◆ **How to complete this task**
Type every record exactly as it appears.

◆ **Task inputs**
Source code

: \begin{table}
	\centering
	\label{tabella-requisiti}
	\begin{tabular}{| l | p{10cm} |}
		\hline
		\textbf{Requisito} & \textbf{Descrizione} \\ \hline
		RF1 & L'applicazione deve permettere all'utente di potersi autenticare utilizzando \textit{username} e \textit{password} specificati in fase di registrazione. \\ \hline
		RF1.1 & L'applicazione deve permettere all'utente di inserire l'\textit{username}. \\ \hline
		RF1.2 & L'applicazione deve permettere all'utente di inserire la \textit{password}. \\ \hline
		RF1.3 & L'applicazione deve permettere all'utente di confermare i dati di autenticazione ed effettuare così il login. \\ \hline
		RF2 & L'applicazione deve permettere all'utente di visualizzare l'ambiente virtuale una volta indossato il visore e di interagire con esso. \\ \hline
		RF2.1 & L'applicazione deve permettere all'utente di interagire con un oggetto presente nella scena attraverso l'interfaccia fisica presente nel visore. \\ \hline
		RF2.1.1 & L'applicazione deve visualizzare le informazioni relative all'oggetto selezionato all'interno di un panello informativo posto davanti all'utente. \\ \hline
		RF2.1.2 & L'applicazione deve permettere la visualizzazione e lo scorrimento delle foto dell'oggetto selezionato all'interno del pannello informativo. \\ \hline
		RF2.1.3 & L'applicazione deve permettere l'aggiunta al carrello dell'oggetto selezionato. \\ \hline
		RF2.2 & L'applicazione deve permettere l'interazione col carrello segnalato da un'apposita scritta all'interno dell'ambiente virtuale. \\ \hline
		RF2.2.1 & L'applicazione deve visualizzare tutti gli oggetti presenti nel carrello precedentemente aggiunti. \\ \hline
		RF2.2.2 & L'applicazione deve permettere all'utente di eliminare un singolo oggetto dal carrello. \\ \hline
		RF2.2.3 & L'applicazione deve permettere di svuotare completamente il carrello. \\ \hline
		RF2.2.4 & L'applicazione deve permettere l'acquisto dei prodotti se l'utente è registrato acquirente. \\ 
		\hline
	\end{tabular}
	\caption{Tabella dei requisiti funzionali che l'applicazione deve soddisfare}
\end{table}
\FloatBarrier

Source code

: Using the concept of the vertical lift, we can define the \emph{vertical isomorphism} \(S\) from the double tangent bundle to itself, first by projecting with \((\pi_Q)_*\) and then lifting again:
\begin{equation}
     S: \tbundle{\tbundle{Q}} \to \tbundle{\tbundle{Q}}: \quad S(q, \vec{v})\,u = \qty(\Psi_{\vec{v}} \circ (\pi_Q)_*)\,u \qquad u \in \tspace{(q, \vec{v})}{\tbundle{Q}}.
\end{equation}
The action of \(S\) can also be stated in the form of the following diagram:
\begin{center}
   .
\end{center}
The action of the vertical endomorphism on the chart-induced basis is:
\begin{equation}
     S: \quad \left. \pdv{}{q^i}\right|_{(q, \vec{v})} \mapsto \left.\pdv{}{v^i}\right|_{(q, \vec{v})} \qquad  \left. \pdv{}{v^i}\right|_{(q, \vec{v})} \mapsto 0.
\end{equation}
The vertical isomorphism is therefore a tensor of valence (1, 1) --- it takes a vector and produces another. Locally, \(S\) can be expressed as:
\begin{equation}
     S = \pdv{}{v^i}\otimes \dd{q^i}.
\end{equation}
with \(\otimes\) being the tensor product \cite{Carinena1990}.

◆ **Result**
Source code

: \begin{table}
	\centering
	\label{tabella-requisiti}
	\begin{tabular}{| l | p{10cm} |}
		\hline
		\textbf{Requisito} & \textbf{Descrizione} \\ \hline
		RF1 & L'applicazione deve permettere all'utente di potersi autenticare utilizzando \textit{username} e \textit{password} specificati in fase di registrazione. \\ \hline
		RF1.1 & L'applicazione deve permettere all'utente di inserire l'\textit{username}. \\ \hline
		RF1.2 & L'applicazione deve permettere all'utente di inserire la \textit{password}. \\ \hline
		RF1.3 & L'applicazione deve permettere all'utente di confermare i dati di autenticazione ed effettuare così il login. \\ \hline
		RF2 & L'applicazione deve permettere all'utente di visualizzare l'ambiente virtuale una volta indossato il visore e di interagire con esso. \\ \hline
		RF2.1 & L'applicazione deve permettere all'utente di interagire con un oggetto presente nella scena attraverso l'interfaccia fisica presente nel visore. \\ \hline
		RF2.1.1 & L'applicazione deve visualizzare le informazioni relative all'oggetto selezionato all'interno di un panello informativo posto davanti all'utente. \\ \hline
		RF2.1.2 & L'applicazione deve permettere la visualizzazione e lo scorrimento delle foto dell'oggetto selezionato all'interno del pannello informativo. \\ \hline
		RF2.1.3 & L'applicazione deve permettere l'aggiunta al carrello dell'oggetto selezionato. \\ \hline
		RF2.2 & L'applicazione deve permettere l'interazione col carrello segnalato da un'apposita scritta all'interno dell'ambiente virtuale. \\ \hline
		RF2.2.1 & L'applicazione deve visualizzare tutti gli oggetti presenti nel carrello precedentemente aggiunti. \\ \hline
		RF2.2.2 & L'applicazione deve permettere all'utente di eliminare un singolo oggetto dal carrello. \\ \hline
		RF2.2.3 & L'applicazione deve permettere di svuotare completamente il carrello. \\ \hline
		RF2.2.4 & L'applicazione deve permettere l'acquisto dei prodotti se l'utente è registrato acquirente. \\ 
		\hline
	\end{tabular}
	\caption{Tabella dei requisiti funzionali che l'applicazione deve soddisfare}
\end{table}
\FloatBarrier

Source code

: Using the concept of the vertical lift, we can define the \emph{vertical isomorphism} \(S\) from the double tangent bundle to itself, first by projecting with \((\pi_Q)_*\) and then lifting again:
\begin{equation}
     S: \tbundle{\tbundle{Q}} \to \tbundle{\tbundle{Q}}: \quad S(q, \vec{v})\,u = \qty(\Psi_{\vec{v}} \circ (\pi_Q)_*)\,u \qquad u \in \tspace{(q, \vec{v})}{\tbundle{Q}}.
\end{equation}
The action of \(S\) can also be stated in the form of the following diagram:
\begin{center}
   .
\end{center}
The action of the vertical endomorphism on the chart-induced basis is:
\begin{equation}
     S: \quad \left. \pdv{}{q^i}\right|_{(q, \vec{v})} \mapsto \left.\pdv{}{v^i}\right|_{(q, \vec{v})} \qquad  \left. \pdv{}{v^i}\right|_{(q, \vec{v})} \mapsto 0.
\end{equation}
The vertical isomorphism is therefore a tensor of valence (1, 1) --- it takes a vector and produces another. Locally, \(S\) can be expressed as:
\begin{equation}
     S = \pdv{}{v^i}\otimes \dd{q^i}.
\end{equation}
with \(\otimes\) being the tensor product \cite{Carinena1990}.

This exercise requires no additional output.